In presenza di condizioni di stress particolarmente intenso, le cellule femminili sopravvivono. Diverso è il caso di quelle maschili che, invece, tendono a suicidarsi. Questo è il risultato di un recente studio pubblicato sulle pagine della rivista Cell Death & Disease. La ricerca in questione, che ha visto in prima linea gli esperti dell’ISS (Istituto Superiore di Sanità), ha visto la collaborazione di un team scientifico dell’Università di Bologna e di un pool di esperti del CNR di Roma.

Il risultato sopra citato è stato commentato dalla Dottoressa Paola Matarrese, attiva presso l’Istituto Superiore di Sanità e tra gli autori dello studio. La Matarrese ha fatto presente che, nella maggior parte dei casi, le cellule maschili, ossia quelle caratterizzate dalla presenza del cromosoma X e del cromosoma Y, rispondono alle condizioni di stress con l’apoptosi (morte programmata).

Ha inoltre evidenziato che, al contrario, le cellule del corpo femminile mettono in atto dei meccanismi di difesa, facendo appello nello specifico all’autofagia. Quando si utilizza questo termine, si inquadra la capacità che le cellule hanno di eliminare in maniera selettiva i componenti citoplasmatici che hanno subito danni.

Secondo gli esperti che hanno condotto lo studio, queste differenze sarebbero riconducibili al microRNA miR548am-5p. Cosa si intende per microRNA? Si tratta di brevissime catene genetiche di fatto in grado di modificare le funzioni delle cellule. ll loro ruolo è particolarmente rilevante quando si tratta di affrontare le malattie.

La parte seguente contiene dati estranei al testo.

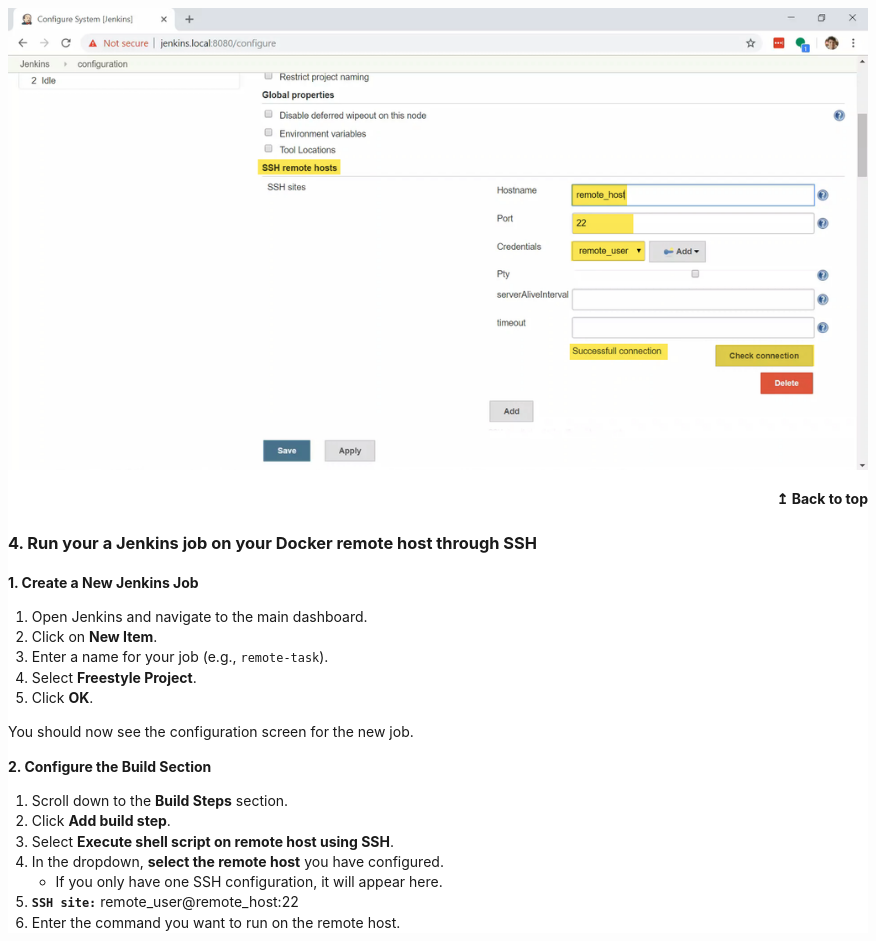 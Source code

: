 ![SHH credentials](images/docker_SSH_server_with_jenkins_2.png)

<div align="right">
  <strong>
    <a href="#table-of-contents" style="text-decoration: none;">↥ Back to top</a>
  </strong>
</div>

### 4. Run your a Jenkins job on your Docker remote host through SSH

**1. Create a New Jenkins Job**

1. Open Jenkins and navigate to the main dashboard.
2. Click on **New Item**.
3. Enter a name for your job (e.g., `remote-task`).
4. Select **Freestyle Project**.
5. Click **OK**.

You should now see the configuration screen for the new job.

**2. Configure the Build Section**

1. Scroll down to the **Build Steps** section.
2. Click **Add build step**.
3. Select **Execute shell script on remote host using SSH**.
4. In the dropdown, **select the remote host** you have configured.
   - If you only have one SSH configuration, it will appear here.
5. **`SSH site:`** remote_user@remote_host:22
6. Enter the command you want to run on the remote host.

Anche la Dottoressa Anna Ruggieri dell’ISS si è espressa in merito a questo importante risultato, ricordando che la presenza del microRNA miR548am-5p nelle cellule del corpo femminile favorisce la risposta allo stress grazie in particolare alla regolazione dell’attività del gene Bax e del gene Bcl2, il cui ruolo è cruciale nei processi che determinano la morte mediata dei mitocondri.

Il risultato di questo studio è di grande importanza. Grazie al lavoro dei ricercatori dell’ISS è infatti possibile comprendere come mai alcune malattie coinvolgono soprattutto gli uomini. Inoltre, permette di fare maggior chiarezza sui motivi per cui i due sessi palesano sintomatologie diverse a fronte della medesima condizione patologica. Questo è dovuto al fatto che, come sottolineato sempre dalla Dottoressa Matarrese, non solo i geni, ma anche gli elementi che regolano la loro espressione, sono diversi tra uomo e donna.